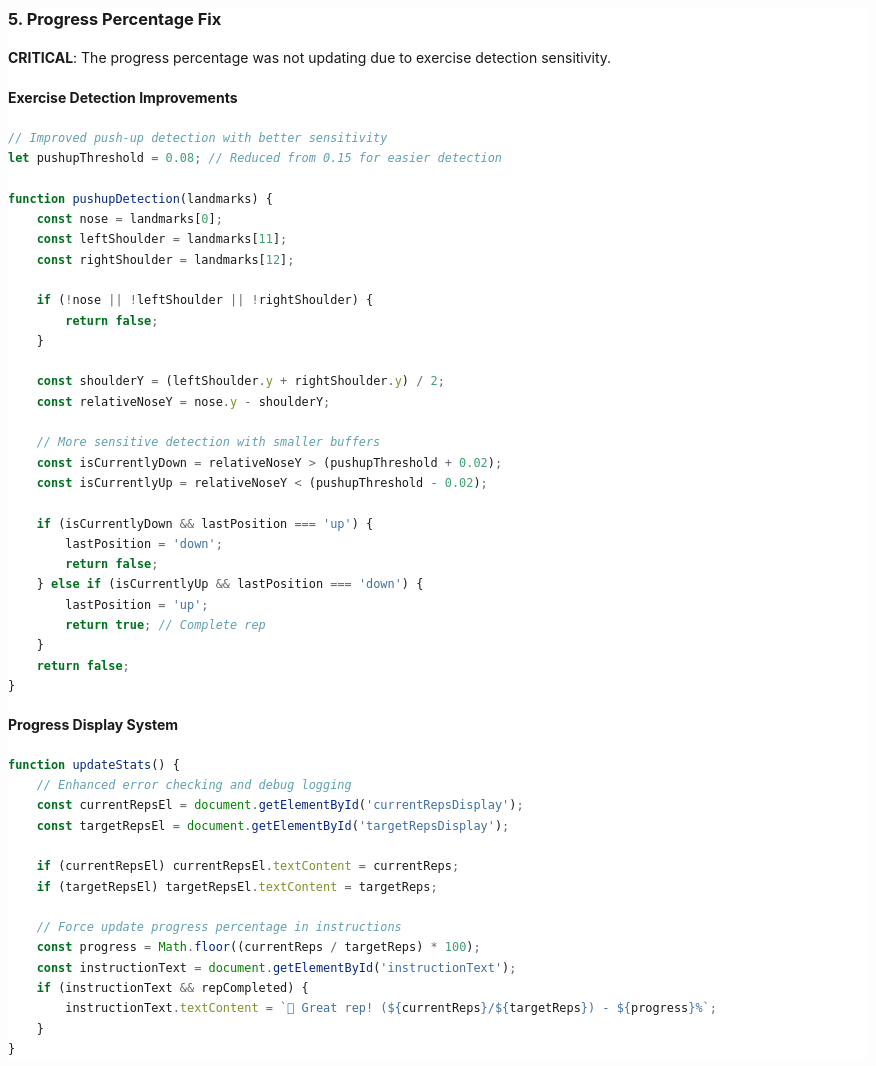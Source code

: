 ### 5. Progress Percentage Fix
**CRITICAL**: The progress percentage was not updating due to exercise detection sensitivity.

#### Exercise Detection Improvements
```javascript
// Improved push-up detection with better sensitivity
let pushupThreshold = 0.08; // Reduced from 0.15 for easier detection

function pushupDetection(landmarks) {
    const nose = landmarks[0];
    const leftShoulder = landmarks[11];
    const rightShoulder = landmarks[12];
    
    if (!nose || !leftShoulder || !rightShoulder) {
        return false;
    }
    
    const shoulderY = (leftShoulder.y + rightShoulder.y) / 2;
    const relativeNoseY = nose.y - shoulderY;
    
    // More sensitive detection with smaller buffers
    const isCurrentlyDown = relativeNoseY > (pushupThreshold + 0.02);
    const isCurrentlyUp = relativeNoseY < (pushupThreshold - 0.02);
    
    if (isCurrentlyDown && lastPosition === 'up') {
        lastPosition = 'down';
        return false;
    } else if (isCurrentlyUp && lastPosition === 'down') {
        lastPosition = 'up';
        return true; // Complete rep
    }
    return false;
}
```

#### Progress Display System
```javascript
function updateStats() {
    // Enhanced error checking and debug logging
    const currentRepsEl = document.getElementById('currentRepsDisplay');
    const targetRepsEl = document.getElementById('targetRepsDisplay');
    
    if (currentRepsEl) currentRepsEl.textContent = currentReps;
    if (targetRepsEl) targetRepsEl.textContent = targetReps;
    
    // Force update progress percentage in instructions
    const progress = Math.floor((currentReps / targetReps) * 100);
    const instructionText = document.getElementById('instructionText');
    if (instructionText && repCompleted) {
        instructionText.textContent = `💪 Great rep! (${currentReps}/${targetReps}) - ${progress}%`;
    }
}
```
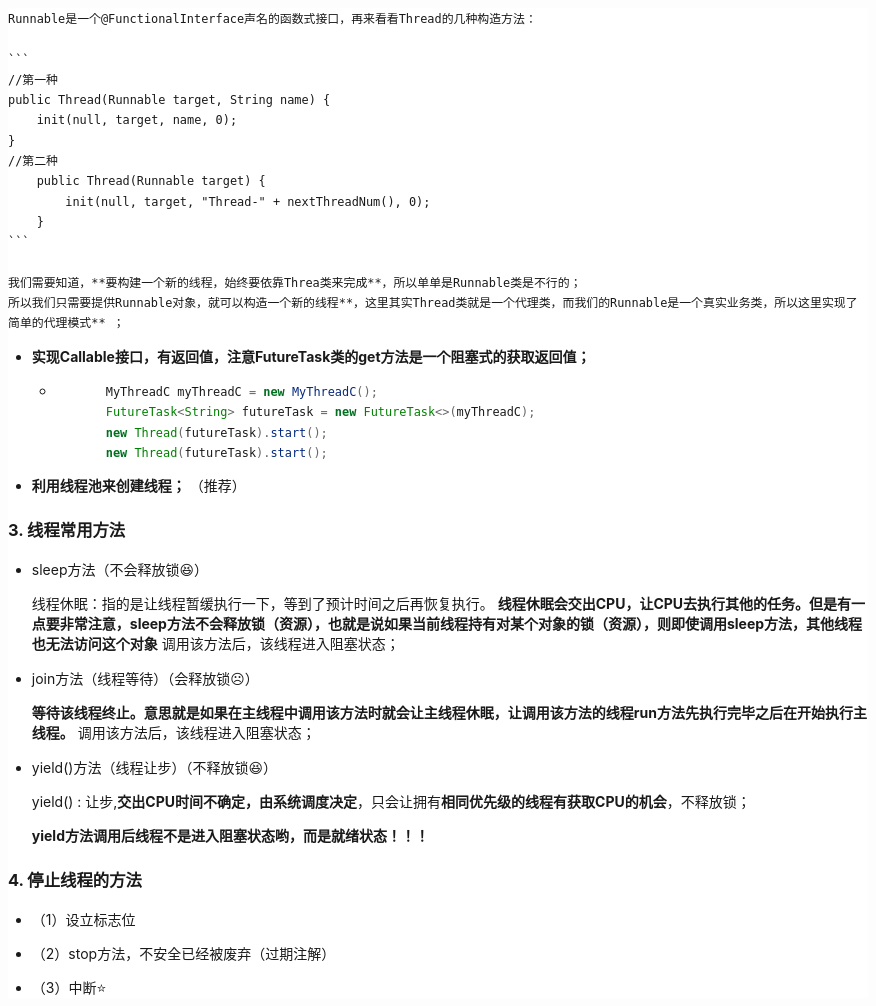     Runnable是一个@FunctionalInterface声名的函数式接口，再来看看Thread的几种构造方法：

    ```
    //第一种    
    public Thread(Runnable target, String name) {
    	init(null, target, name, 0);
    }
    //第二种
        public Thread(Runnable target) {
            init(null, target, "Thread-" + nextThreadNum(), 0);
        }
    ```

    我们需要知道，**要构建一个新的线程，始终要依靠Threa类来完成**，所以单单是Runnable类是不行的；
    所以我们只需要提供Runnable对象，就可以构造一个新的线程**，这里其实Thread类就是一个代理类，而我们的Runnable是一个真实业务类，所以这里实现了简单的代理模式** ；

+ **实现Callable接口，有返回值，注意FutureTask类的get方法是一个阻塞式的获取返回值；** 

  + ```java
           MyThreadC myThreadC = new MyThreadC();
           FutureTask<String> futureTask = new FutureTask<>(myThreadC);
           new Thread(futureTask).start();
           new Thread(futureTask).start();
       ```
    ```
  
    ```

+ **利用线程池来创建线程；** （推荐）

### 3. 线程常用方法 

+ sleep方法（不会释放锁😆）

  线程休眠：指的是让线程暂缓执行一下，等到了预计时间之后再恢复执行。
  **线程休眠会交出CPU，让CPU去执行其他的任务。但是有一点要非常注意，sleep方法不会释放锁（资源），也就是说如果当前线程持有对某个对象的锁（资源），则即使调用sleep方法，其他线程也无法访问这个对象**
  调用该方法后，该线程进入阻塞状态；

+ join方法（线程等待）（会释放锁☹）

  **等待该线程终止。意思就是如果在主线程中调用该方法时就会让主线程休眠，让调用该方法的线程run方法先执行完毕之后在开始执行主线程。** 
  调用该方法后，该线程进入阻塞状态；

+ yield()方法（线程让步）（不释放锁😆）

  yield() : 让步,**交出CPU时间不确定，由系统调度决定**，只会让拥有**相同优先级的线程有获取CPU的机会**，不释放锁；

  **yield方法调用后线程不是进入阻塞状态哟，而是就绪状态！！！** 

### 4. 停止线程的方法

+ （1）设立标志位

+ （2）stop方法，不安全已经被废弃（过期注解）

+ （3）中断⭐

──────────────────────────────

• [WHAT IS BEING ASKED]
Extract each line from the entries above that contains the string "public".

• [ANSWER TO THIS TASK]
    public Thread(Runnable target, String name) {
        public Thread(Runnable target) {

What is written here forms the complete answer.